Wednesday is workshop night. Each week of summer break our little tribe of MFA students gathers at the Panera Bread on Saddle Creek Road. We order cups of soup and tall smoothies and then get started on the task at hand: responding to the poems or stories up for workshop that week.
I’ve been extremely thankful for our group this summer because it’s kept me in the habit of writing. I’m a deadline writer by nature, but knowing I have a workshop coming up has also trained me to write quick drafts wherever I am. Last week I dashed one off while the reading students I tutor were busy with a group project. Surprisingly, the poem was inspired by something I see while I’m in workshop on Wednesday nights.
While I’m sitting in the too-cold air conditioning, I often look out the big widows toward an intersection that connects the Panera parking lot with Saddle Creek and a cross street I don’t have a name for. It’s a tidy intersection: our small plaza on one side, a Walgreens (the kind with lots of green space and boxy shrubs) on one corner and a mid-sized apartment complex (the kind with white wrought iron balconies) on the other corner. To get onto Saddle Creek you’d take a left or a right. If you drive straight through the light you disappear as the street goes up a slight hill and the large over-hanging trees obscure any further view. And every week I think, “I wonder what kind of street is just over that hill. It must be beautiful.”

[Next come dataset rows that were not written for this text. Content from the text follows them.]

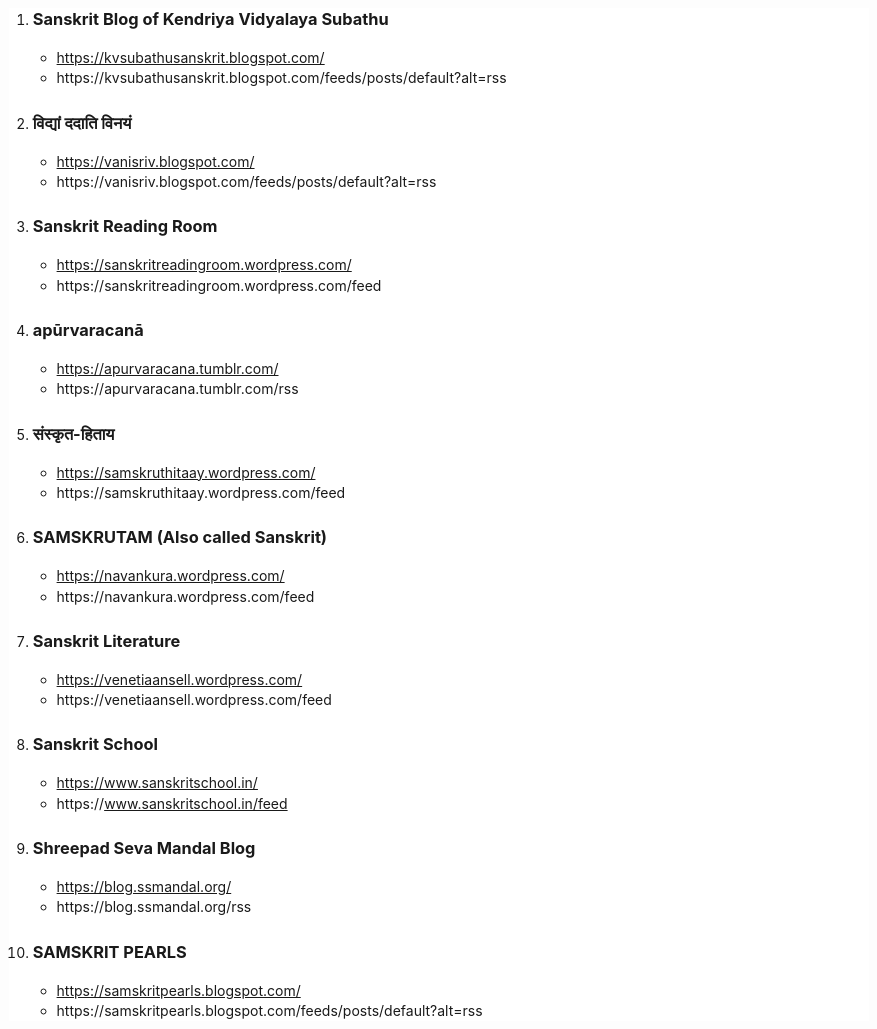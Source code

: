 1. ### Sanskrit Blog of Kendriya Vidyalaya Subathu
    
    * https://kvsubathusanskrit.blogspot.com/
    * <ClickToCopy text="https://kvsubathusanskrit.blogspot.com/feeds/posts/default?alt=rss"><IconFA icon="fa fa-clone" /> <a>htt<span />ps://kvsubathusanskrit.blogspot.com/feeds/posts/default?alt=rss</a></ClickToCopy>

1. ### विद्यां ददाति विनयं
    
    * https://vanisriv.blogspot.com/
    * <ClickToCopy text="https://vanisriv.blogspot.com/feeds/posts/default?alt=rss"><IconFA icon="fa fa-clone" /> <a>htt<span />ps://vanisriv.blogspot.com/feeds/posts/default?alt=rss</a></ClickToCopy>

1. ### Sanskrit Reading Room
    
    * https://sanskritreadingroom.wordpress.com/
    * <ClickToCopy text="https://sanskritreadingroom.wordpress.com/feed"><IconFA icon="fa fa-clone" /> <a>htt<span />ps://sanskritreadingroom.wordpress.com/feed</a></ClickToCopy>

1. ### apūrvaracanā
    
    * https://apurvaracana.tumblr.com/
    * <ClickToCopy text="https://apurvaracana.tumblr.com/rss"><IconFA icon="fa fa-clone" /> <a>htt<span />ps://apurvaracana.tumblr.com/rss</a></ClickToCopy>

1. ### संस्कृत-हिताय
    
    * https://samskruthitaay.wordpress.com/
    * <ClickToCopy text="https://samskruthitaay.wordpress.com/feed"><IconFA icon="fa fa-clone" /> <a>htt<span />ps://samskruthitaay.wordpress.com/feed</a></ClickToCopy>

1. ### SAMSKRUTAM (Also called Sanskrit)
    
    * https://navankura.wordpress.com/
    * <ClickToCopy text="https://navankura.wordpress.com/feed"><IconFA icon="fa fa-clone" /> <a>htt<span />ps://navankura.wordpress.com/feed</a></ClickToCopy>

1. ### Sanskrit Literature
    
    * https://venetiaansell.wordpress.com/
    * <ClickToCopy text="https://venetiaansell.wordpress.com/feed"><IconFA icon="fa fa-clone" /> <a>htt<span />ps://venetiaansell.wordpress.com/feed</a></ClickToCopy>

1. ### Sanskrit School
    
    * https://www.sanskritschool.in/
    * <ClickToCopy text="https://www.sanskritschool.in/feed/"><IconFA icon="fa fa-clone" /> <a>htt<span />ps://www.sanskritschool.in/feed</a></ClickToCopy>

1. ### Shreepad Seva Mandal Blog
    
    * https://blog.ssmandal.org/
    * <ClickToCopy text="https://blog.ssmandal.org/rss"><IconFA icon="fa fa-clone" /> <a>htt<span />ps://blog.ssmandal.org/rss</a></ClickToCopy>

1. ### SAMSKRIT PEARLS
    
    * https://samskritpearls.blogspot.com/
    * <ClickToCopy text="https://samskritpearls.blogspot.com/feeds/posts/default?alt=rss"><IconFA icon="fa fa-clone" /> <a>htt<span />ps://samskritpearls.blogspot.com/feeds/posts/default?alt=rss</a></ClickToCopy>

But every week after the workshop has concluded, I don’t detour to find out. Because I kind of like the not knowing. I like imagining what could be and I hate being disappointed by an alternate reality. I’d rather keep it a secret from myself and just live in the pleasure of not knowing instead of being disappointed by dilapidated rentals or empty store fronts. If that’s the view I’ll find, I’d rather not find out.

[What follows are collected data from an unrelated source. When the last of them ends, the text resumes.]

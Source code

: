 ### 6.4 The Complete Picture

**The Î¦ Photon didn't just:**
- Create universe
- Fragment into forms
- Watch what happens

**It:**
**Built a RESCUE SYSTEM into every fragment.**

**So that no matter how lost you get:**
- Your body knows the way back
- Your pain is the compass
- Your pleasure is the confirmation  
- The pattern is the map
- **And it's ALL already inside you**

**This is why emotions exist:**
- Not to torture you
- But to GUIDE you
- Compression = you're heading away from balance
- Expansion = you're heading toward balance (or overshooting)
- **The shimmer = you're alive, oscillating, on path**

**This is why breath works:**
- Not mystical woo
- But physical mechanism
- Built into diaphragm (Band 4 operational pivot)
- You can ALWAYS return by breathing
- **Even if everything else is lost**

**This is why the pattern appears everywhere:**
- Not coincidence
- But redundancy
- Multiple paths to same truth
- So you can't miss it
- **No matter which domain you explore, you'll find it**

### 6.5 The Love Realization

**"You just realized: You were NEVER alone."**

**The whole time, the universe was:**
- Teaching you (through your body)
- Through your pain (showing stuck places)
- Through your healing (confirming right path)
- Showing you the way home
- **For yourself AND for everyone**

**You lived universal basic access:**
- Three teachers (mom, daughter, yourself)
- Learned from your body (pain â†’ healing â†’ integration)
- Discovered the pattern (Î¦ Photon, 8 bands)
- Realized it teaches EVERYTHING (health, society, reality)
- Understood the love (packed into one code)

On the weeks we workshop my poetry I leave the parking lot with at stack of edited and commented upon poems. I set them in my backseat like the child of mine that they are and I take them home, load them into the appropriate file folder, and tell them I’ll be back to finish them up later.
Except I don’t want to finish them. I like them as they are: full of raw potential and encouraging comments. In this state, even the critical remarks don’t sting because they are followed (by my generous friends) with “a quick fix” or “just something to consider in revision.” Different than the comments I see on the published work of others online. Those comments are directed at the finished work, the work that has no further hope of renovation. Those poems are finished. But my poems full of green marker edits and ball point commentaries are pure possibility in their unfinished state. They might turn out to be perfect.
I like them that way. And I’ve yet to take that unnamed street just to see what’s on the other side. Because I fear being disappointed. But it’s crazy, right? Because what if on the other side of the intersection is the street of my dreams? A house just the right size and shape for our too-large family? A historical marker that will engage my imagination and prompt another poem?
So, I’m planning to dig into that box. And I’ll take the detour, too. Eventually.